Sounds dodgy to me, why only a few got these? What did the others have in their car to prevent a ticket?

What was the bit of paper the marshal thrust at you?

Quick Google and they were at it last year too

http://forums.moneysavingexpert.com/showthread.php?t=2600273


----------



## DMH-01 (Mar 29, 2011)

I wouldn't pay especially if there were no signs etc.

Have a read here mate, same sort of situation...

http://www.detailingworld.co.uk/forum/showthread.php?t=223106&highlight=parking+fine


----------



## Keith_sir (Jun 27, 2011)

Ive had the same ticket from the exact same company down in Dundee. I done a bit of research and you "DONT" need to pay it. You only need to pay tickets from councils, not random firms plucking a number out thin air.
Martin Lewis has a website that is very helpful with this type of thing. I was receiving numerous letters with the mount tripling, then they went to a solicitors where they threatened to come to the house. This was October 2009. It's a bullying tactic, hoping that you pay but no need. I could try find the link if you want.

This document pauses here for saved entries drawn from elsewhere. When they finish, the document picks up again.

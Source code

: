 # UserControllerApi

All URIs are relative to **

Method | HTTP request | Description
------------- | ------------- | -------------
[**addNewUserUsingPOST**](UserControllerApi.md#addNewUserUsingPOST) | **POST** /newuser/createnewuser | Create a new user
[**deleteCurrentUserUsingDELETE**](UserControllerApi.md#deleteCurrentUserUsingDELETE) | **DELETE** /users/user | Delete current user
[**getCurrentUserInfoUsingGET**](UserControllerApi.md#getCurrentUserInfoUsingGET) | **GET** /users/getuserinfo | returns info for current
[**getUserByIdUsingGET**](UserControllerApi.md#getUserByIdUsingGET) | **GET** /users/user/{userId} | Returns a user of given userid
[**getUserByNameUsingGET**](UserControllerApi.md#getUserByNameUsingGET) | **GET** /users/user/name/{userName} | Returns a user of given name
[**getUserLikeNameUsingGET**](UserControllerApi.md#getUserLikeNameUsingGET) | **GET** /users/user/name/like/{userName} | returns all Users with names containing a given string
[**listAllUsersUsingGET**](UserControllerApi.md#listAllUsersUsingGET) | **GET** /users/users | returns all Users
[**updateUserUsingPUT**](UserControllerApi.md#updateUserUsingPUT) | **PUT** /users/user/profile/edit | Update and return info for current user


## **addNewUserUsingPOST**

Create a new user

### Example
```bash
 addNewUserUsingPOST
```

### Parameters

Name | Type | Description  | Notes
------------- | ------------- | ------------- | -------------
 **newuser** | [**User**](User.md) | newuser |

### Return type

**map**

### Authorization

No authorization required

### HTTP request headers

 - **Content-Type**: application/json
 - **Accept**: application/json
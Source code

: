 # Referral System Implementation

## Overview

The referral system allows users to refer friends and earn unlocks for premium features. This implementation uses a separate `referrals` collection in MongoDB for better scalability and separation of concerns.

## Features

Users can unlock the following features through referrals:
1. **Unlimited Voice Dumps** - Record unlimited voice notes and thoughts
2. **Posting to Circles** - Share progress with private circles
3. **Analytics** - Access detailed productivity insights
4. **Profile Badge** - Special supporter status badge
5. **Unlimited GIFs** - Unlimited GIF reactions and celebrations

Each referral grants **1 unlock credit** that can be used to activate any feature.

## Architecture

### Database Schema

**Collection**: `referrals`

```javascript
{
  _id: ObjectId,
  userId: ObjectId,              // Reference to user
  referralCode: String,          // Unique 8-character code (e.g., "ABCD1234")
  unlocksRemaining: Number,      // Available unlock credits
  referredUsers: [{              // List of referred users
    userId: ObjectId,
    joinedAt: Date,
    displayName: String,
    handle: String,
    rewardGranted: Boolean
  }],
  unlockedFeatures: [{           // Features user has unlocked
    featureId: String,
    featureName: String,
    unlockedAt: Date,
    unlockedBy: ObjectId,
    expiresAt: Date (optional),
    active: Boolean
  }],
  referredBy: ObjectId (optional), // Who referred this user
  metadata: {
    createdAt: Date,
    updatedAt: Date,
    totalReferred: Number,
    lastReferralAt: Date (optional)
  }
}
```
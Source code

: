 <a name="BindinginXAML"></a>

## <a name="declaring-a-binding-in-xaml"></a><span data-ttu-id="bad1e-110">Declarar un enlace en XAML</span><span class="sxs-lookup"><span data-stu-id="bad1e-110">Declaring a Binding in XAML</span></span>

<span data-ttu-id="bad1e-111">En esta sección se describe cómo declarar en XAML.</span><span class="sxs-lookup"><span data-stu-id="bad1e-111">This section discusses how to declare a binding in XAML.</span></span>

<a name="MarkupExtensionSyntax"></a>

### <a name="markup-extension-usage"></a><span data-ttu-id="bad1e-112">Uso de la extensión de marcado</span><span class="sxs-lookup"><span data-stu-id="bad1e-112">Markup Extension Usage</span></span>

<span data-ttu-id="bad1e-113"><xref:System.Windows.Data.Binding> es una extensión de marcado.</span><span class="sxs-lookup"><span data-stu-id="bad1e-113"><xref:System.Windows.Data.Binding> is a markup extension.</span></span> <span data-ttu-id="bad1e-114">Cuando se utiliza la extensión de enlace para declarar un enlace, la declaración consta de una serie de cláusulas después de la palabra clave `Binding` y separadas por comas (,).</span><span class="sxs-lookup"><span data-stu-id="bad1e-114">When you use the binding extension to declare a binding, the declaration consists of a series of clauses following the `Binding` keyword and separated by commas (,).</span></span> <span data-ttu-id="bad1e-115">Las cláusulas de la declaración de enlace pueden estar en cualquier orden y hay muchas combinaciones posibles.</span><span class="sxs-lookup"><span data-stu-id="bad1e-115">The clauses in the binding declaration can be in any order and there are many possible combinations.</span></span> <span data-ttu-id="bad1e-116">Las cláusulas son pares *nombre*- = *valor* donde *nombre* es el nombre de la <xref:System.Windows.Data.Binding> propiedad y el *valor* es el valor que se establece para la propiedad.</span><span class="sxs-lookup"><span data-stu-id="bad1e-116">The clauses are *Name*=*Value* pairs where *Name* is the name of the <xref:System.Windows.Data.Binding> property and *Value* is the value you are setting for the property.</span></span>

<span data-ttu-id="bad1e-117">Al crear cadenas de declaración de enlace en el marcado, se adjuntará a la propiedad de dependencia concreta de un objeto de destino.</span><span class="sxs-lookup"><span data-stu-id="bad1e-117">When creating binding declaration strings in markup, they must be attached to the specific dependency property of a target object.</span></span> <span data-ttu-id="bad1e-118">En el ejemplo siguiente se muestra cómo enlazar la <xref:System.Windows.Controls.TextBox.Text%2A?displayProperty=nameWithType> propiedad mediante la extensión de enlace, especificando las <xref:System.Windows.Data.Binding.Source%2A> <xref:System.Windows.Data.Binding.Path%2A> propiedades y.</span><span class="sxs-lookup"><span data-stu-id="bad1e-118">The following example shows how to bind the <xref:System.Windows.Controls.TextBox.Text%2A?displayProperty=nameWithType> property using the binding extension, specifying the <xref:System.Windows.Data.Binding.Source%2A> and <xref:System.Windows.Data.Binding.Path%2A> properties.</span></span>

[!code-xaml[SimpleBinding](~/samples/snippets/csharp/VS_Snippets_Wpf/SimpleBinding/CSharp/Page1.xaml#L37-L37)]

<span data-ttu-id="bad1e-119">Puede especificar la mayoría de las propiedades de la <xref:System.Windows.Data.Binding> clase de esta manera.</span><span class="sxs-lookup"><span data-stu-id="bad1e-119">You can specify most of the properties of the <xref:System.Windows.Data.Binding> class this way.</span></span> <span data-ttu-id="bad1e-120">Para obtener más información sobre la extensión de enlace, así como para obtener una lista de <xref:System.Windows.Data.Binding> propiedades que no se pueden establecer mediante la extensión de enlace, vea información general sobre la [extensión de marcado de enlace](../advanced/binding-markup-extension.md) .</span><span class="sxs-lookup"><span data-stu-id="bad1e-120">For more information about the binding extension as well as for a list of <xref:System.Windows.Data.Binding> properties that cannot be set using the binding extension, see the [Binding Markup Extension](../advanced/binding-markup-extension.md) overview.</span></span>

http://forums.moneysavingexpert.com/showthread.php?t=1583539


----------



## phillipnoke (Apr 1, 2011)

Why no telephone number ring silverstone see what they say looks doggie


----------



## pete330 (Apr 18, 2006)

Send them a letter back with a charge of £60 for touching your motor


----------



## Method Man (Aug 28, 2009)

You have no contract with them. Unless there were signs clearly stating what Silverstone Circuits Ltd.'s terms of usage for the car park were *before you entered the car park* and plastered all around as soon as you enter the car park then IMHO it is unenforceable.

Vinci Park Services are agents for Silverstone Circuits Ltd. so I'd deal directly with the latter as under agency law, 9/10 the principal (SCL) will be liable for their agent's (VPS) actions.

Do they have evidence that it was your vehicle there?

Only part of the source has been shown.